"""

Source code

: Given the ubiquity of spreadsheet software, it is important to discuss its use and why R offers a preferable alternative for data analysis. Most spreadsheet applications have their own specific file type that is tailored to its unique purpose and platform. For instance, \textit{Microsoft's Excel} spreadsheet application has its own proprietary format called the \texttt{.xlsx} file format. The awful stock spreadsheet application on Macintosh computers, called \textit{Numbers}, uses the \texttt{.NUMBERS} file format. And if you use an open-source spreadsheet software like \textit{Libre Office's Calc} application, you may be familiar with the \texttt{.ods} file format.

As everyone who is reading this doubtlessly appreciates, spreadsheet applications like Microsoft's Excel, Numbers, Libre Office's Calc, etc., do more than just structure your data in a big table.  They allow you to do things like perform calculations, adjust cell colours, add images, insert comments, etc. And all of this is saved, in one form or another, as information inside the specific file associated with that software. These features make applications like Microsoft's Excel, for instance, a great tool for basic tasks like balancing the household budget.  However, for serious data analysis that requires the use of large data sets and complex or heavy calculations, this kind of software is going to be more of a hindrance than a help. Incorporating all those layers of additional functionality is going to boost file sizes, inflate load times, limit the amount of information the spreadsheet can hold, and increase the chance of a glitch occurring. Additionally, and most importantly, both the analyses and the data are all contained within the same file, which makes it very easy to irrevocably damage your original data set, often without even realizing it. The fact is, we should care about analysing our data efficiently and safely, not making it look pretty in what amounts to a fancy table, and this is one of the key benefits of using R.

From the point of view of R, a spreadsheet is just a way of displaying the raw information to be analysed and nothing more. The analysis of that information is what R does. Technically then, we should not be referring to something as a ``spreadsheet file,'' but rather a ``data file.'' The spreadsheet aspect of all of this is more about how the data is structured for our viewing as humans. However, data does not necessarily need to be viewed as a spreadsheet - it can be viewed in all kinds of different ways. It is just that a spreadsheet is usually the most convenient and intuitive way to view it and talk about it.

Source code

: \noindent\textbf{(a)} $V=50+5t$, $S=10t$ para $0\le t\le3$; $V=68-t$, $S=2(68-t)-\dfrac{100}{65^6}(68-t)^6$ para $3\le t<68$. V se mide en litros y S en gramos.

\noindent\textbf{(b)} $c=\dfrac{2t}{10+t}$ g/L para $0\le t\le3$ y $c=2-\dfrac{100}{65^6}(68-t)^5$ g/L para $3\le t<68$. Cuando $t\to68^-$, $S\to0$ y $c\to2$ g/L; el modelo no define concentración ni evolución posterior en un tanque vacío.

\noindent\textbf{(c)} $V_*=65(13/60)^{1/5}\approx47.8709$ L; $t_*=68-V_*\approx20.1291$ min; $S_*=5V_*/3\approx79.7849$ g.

"""

Directions: Please reproduce each line above exactly as written.

Solution for this exercise:
Source code

: Given the ubiquity of spreadsheet software, it is important to discuss its use and why R offers a preferable alternative for data analysis. Most spreadsheet applications have their own specific file type that is tailored to its unique purpose and platform. For instance, \textit{Microsoft's Excel} spreadsheet application has its own proprietary format called the \texttt{.xlsx} file format. The awful stock spreadsheet application on Macintosh computers, called \textit{Numbers}, uses the \texttt{.NUMBERS} file format. And if you use an open-source spreadsheet software like \textit{Libre Office's Calc} application, you may be familiar with the \texttt{.ods} file format.

As everyone who is reading this doubtlessly appreciates, spreadsheet applications like Microsoft's Excel, Numbers, Libre Office's Calc, etc., do more than just structure your data in a big table.  They allow you to do things like perform calculations, adjust cell colours, add images, insert comments, etc. And all of this is saved, in one form or another, as information inside the specific file associated with that software. These features make applications like Microsoft's Excel, for instance, a great tool for basic tasks like balancing the household budget.  However, for serious data analysis that requires the use of large data sets and complex or heavy calculations, this kind of software is going to be more of a hindrance than a help. Incorporating all those layers of additional functionality is going to boost file sizes, inflate load times, limit the amount of information the spreadsheet can hold, and increase the chance of a glitch occurring. Additionally, and most importantly, both the analyses and the data are all contained within the same file, which makes it very easy to irrevocably damage your original data set, often without even realizing it. The fact is, we should care about analysing our data efficiently and safely, not making it look pretty in what amounts to a fancy table, and this is one of the key benefits of using R.

From the point of view of R, a spreadsheet is just a way of displaying the raw information to be analysed and nothing more. The analysis of that information is what R does. Technically then, we should not be referring to something as a ``spreadsheet file,'' but rather a ``data file.'' The spreadsheet aspect of all of this is more about how the data is structured for our viewing as humans. However, data does not necessarily need to be viewed as a spreadsheet - it can be viewed in all kinds of different ways. It is just that a spreadsheet is usually the most convenient and intuitive way to view it and talk about it.

Source code

: \noindent\textbf{(a)} $V=50+5t$, $S=10t$ para $0\le t\le3$; $V=68-t$, $S=2(68-t)-\dfrac{100}{65^6}(68-t)^6$ para $3\le t<68$. V se mide en litros y S en gramos.

\noindent\textbf{(b)} $c=\dfrac{2t}{10+t}$ g/L para $0\le t\le3$ y $c=2-\dfrac{100}{65^6}(68-t)^5$ g/L para $3\le t<68$. Cuando $t\to68^-$, $S\to0$ y $c\to2$ g/L; el modelo no define concentración ni evolución posterior en un tanque vacío.

\noindent\textbf{(c)} $V_*=65(13/60)^{1/5}\approx47.8709$ L; $t_*=68-V_*\approx20.1291$ min; $S_*=5V_*/3\approx79.7849$ g.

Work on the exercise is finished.